Solo Shows

Eric Wolf: Into the fog

Splash II, 2025, 30 x 22 inches

Contributed by Sharon Butler / Few artists – even among those dedicated to the landscape – would look at a body of water and think, “OK, I’m going to spend the next 30 years painting this.” Yet, year by year, Eric Wolf has done just that, driven by a fascination with the daily transformation of water’s surface, its complementary relationship to air, its connection with people, and the peculiarly seductive power of black ink on paper. “Two Waters,” on view at Abri Mars, spans three decades of Wolf’s en plein air ink painting, which he did exclusively at two sites: a pond in Chatham, New York, and a lake in Rangeley, Maine.

Wolf’s repeated visits to the same sites echo Monet’s preoccupation with the lily pond at Giverny and Cézanne’s with Mont Sainte-Victoire. He shares their conviction that neither the landscape nor the artist is ever the same twice. And Wolf understands that water, despite its singular simplicity and familiarity, is full of incongruities. It lacks structure yet possesses awesome strength, and while it seems transparent, it remains a mystery. These qualities map onto fundamental human ones – will, self-preservation, and love, for instance. He is not the first artist, of course, to make these discoveries. But he articulates them extraordinarily well in paintings like Reflection, Two Waters, and Fog.

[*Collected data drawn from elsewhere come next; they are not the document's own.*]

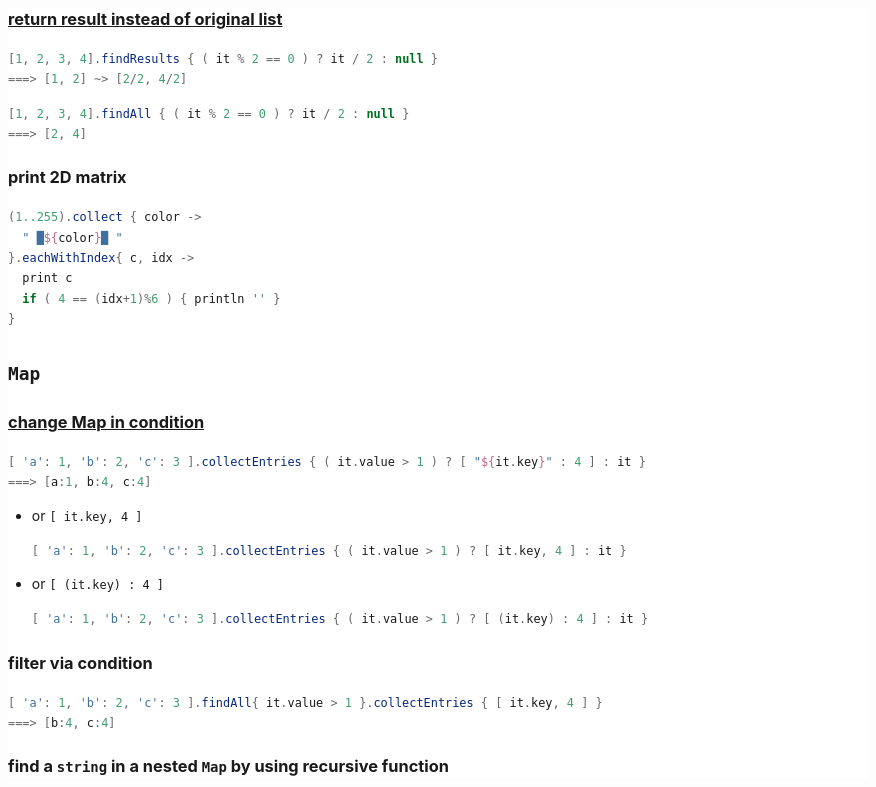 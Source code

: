 ### [return result instead of original list](https://stackoverflow.com/a/20973116/2940319)

```groovy
[1, 2, 3, 4].findResults { ( it % 2 == 0 ) ? it / 2 : null }
===> [1, 2] ~> [2/2, 4/2]
```

```groovy
[1, 2, 3, 4].findAll { ( it % 2 == 0 ) ? it / 2 : null }
===> [2, 4]
```

### print 2D matrix

```groovy
(1..255).collect { color ->
  " █${color}█ "
}.eachWithIndex{ c, idx ->
  print c
  if ( 4 == (idx+1)%6 ) { println '' }
}
```

## `Map`

### [change Map in condition](https://stackoverflow.com/a/20534222/2940319)

```groovy
[ 'a': 1, 'b': 2, 'c': 3 ].collectEntries { ( it.value > 1 ) ? [ "${it.key}" : 4 ] : it }
===> [a:1, b:4, c:4]
```

* or `[ it.key, 4 ]`

  ```groovy
  [ 'a': 1, 'b': 2, 'c': 3 ].collectEntries { ( it.value > 1 ) ? [ it.key, 4 ] : it }
  ```

* or `[ (it.key) : 4 ]`

  ```groovy
  [ 'a': 1, 'b': 2, 'c': 3 ].collectEntries { ( it.value > 1 ) ? [ (it.key) : 4 ] : it }
  ```

### filter via condition

```groovy
[ 'a': 1, 'b': 2, 'c': 3 ].findAll{ it.value > 1 }.collectEntries { [ it.key, 4 ] }
===> [b:4, c:4]
```

### find a `string` in a nested `Map` by using recursive function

Bisby Lake, 1992, 9 x 12 inches
Dead Trees Hand Hollow, 2011, 30 x 22 inches

Hand Hollow, 2012, 44.5 x 78 inches
Reflection, 2016, 22 x 30 inches

Fog, 2017, 22 x 29.5 inches
Two Waters, 2022, 41 x 29 inches

Phillips Preserve, 2024,15 x 11 inches

In rendering the earlier paintings, Wolf worked like a graphic artist, intent on capturing the structure and beauty of the natural forms. But this hard-won specificity gave way to a looser, sexier, and more fluid blend of ink mixed with water from the chosen sites. Metaphorically, he is letting the pond and the lake paint themselves. Contrast Dead Trees Hand Hollow from 2011 with Hand Hollow from 2012, which could indicate a hinge point. Over the course of thirty years, through landscape imagery and materials brimming with emotional content – see, especially, Phillips Preserve – Wolf has produced a body of work that reflects an artist continually pursuing, and learning to convey, an inner life.

“Eric Wolf: Two Waters,” Abri Mars, 53a Stanton Street, New York, NY. Through April 25, 2026.